As agents and brokers target consumers through deceptive marketing and misleading information, consumer education is increasingly important. Providing consumers with common warning signs, publicizing action taken against bad actors, and sharing examples of interactions that raise red flags can aid consumers who meet a potential bad actor while looking for comprehensive health insurance.

Proactive monitoring and consumer assistance programs can help catch bad actors early

While in business, Salvasen offered very little information on their own website and used brokers and other intermediaries to market their products (marketing materials rarely mentioned the company by name.) This made it difficult for consumers or regulators to catch that Salvasen was an unlicensed company. Furthermore, many consumers are not aware that they can call their state DOI when there is a problem, meaning that DOIs may not know of fraudulent practices in their states for quite some time. Proactive monitoring can help to catch bad actors that may not be immediately apparent, or unearth information that may not be easily accessible to the public. Online forums such as Better Business Bureau and Reddit provided an indicator that Salavsen plans were not paying claims or responding to enrollees’ complaints. In addition to monitoring these types of websites for reports of fraudulent activity, DOIs should conduct their own public awareness campaigns to encourage affected consumers to come forward. They should also assess and improve their own online and telephonic consumer assistance resources to make it easy to submit complaints. In the case of Salvasen, DOI investigations in response to consumer complaints and the company’s own self-reporting of compliance issues played a key role in pushing the company to cease operation

 SBMs give states the flexibility to help targeted consumers gain new coverage

States that operate SBMs were able to quickly establish SEPs to help consumers defrauded by Salvasen enroll in comprehensive coverage, potentially with premium tax credits. This is a big advantage over states that do not have SBMs. There, consumers had to wait for CMS to open a SEP on the federal marketplace, which opened in late April and runs through June 9. These states did have the ability to take other actions, like issuing cease and desist orders for Salvasen/Triada to stop the sale of their plans.

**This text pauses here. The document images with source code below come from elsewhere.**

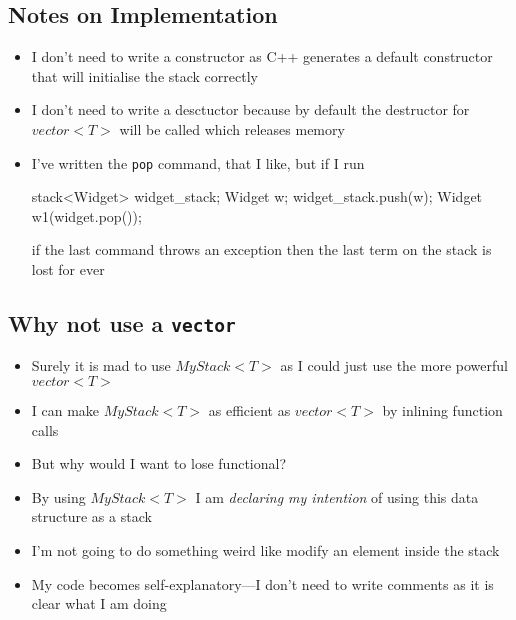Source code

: \begin{slide}
\section[-1]{Notes on Implementation}

\begin{PauseHighLight}
  \begin{itemize}
  \item I don't need to write a constructor as C++ generates a default
    constructor that will initialise the stack correctly\pause
  \item I don't need to write a desctuctor because by default the
    destructor for \jl$vector<T>$ will be called which releases
    memory\pause
  \item I've written the \texttt{pop} command, that I like, but if I
    run
    \begin{cpp}
      stack<Widget> widget_stack;
      Widget w;
      widget_stack.push(w);
      Widget w1(widget.pop());
    \end{cpp}
    if the last command throws an exception then the last term on the
    stack is lost for ever\pause
  \end{itemize}
\end{PauseHighLight}

\end{slide}


\begin{slide}
\section[-2]{Why not use a \texttt{vector}}
  
\begin{PauseHighLight}
  \begin{itemize}
  \item Surely it is mad to use \jl$MyStack<T>$ as I could just use
    the more powerful \jl$vector<T>$\pause
  \item I can make \jl$MyStack<T>$ as efficient as \jl$vector<T>$ by
    inlining function calls\pause
  \item But why would I want to lose functional?\pause
  \item By using \jl$MyStack<T>$ I am \emph{declaring my intention} of using
    this data structure as a stack\pause
  \item I'm not going to do something weird like modify an element
    inside the stack\pause
  \item My code becomes self-explanatory\pause---I don't need to write
    comments as it is clear what I am doing\pauseb
  \end{itemize}
\end{PauseHighLight}

\end{slide}


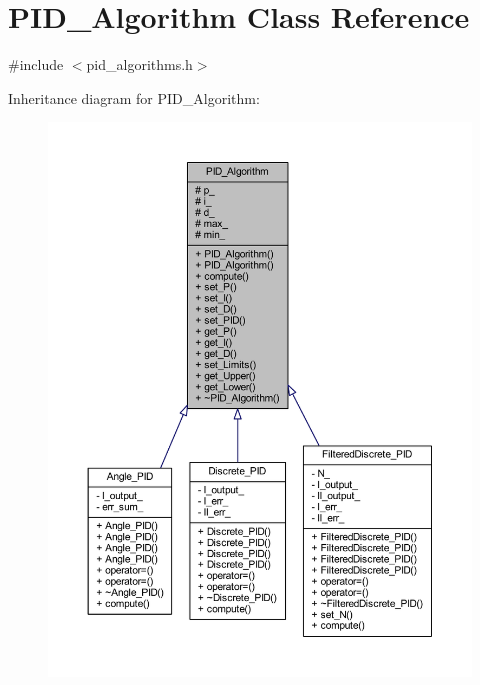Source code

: \hypertarget{class_p_i_d___algorithm}{}\section{P\+I\+D\+\_\+\+Algorithm Class Reference}
\label{class_p_i_d___algorithm}


{\ttfamily \#include $<$pid\+\_\+algorithms.\+h$>$}



Inheritance diagram for P\+I\+D\+\_\+\+Algorithm\+:
\nopagebreak
\begin{figure}[H]
\begin{center}
\leavevmode
\includegraphics[width=350pt]{class_p_i_d___algorithm__inherit__graph}
\end{center}
\end{figure}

Salvasen Health will not be the first or last company to target vulnerable consumers with false claims that they are selling comprehensive health insurance. The multi-state effort to uncover Salvasen as an unlicensed actor and exert pressure to get these products removed from the market underscores the importance of states using their authority to monitor markets, shut down bad actors, and help consumers find and enroll in insurance coverage that can meet their health needs and protect them financially.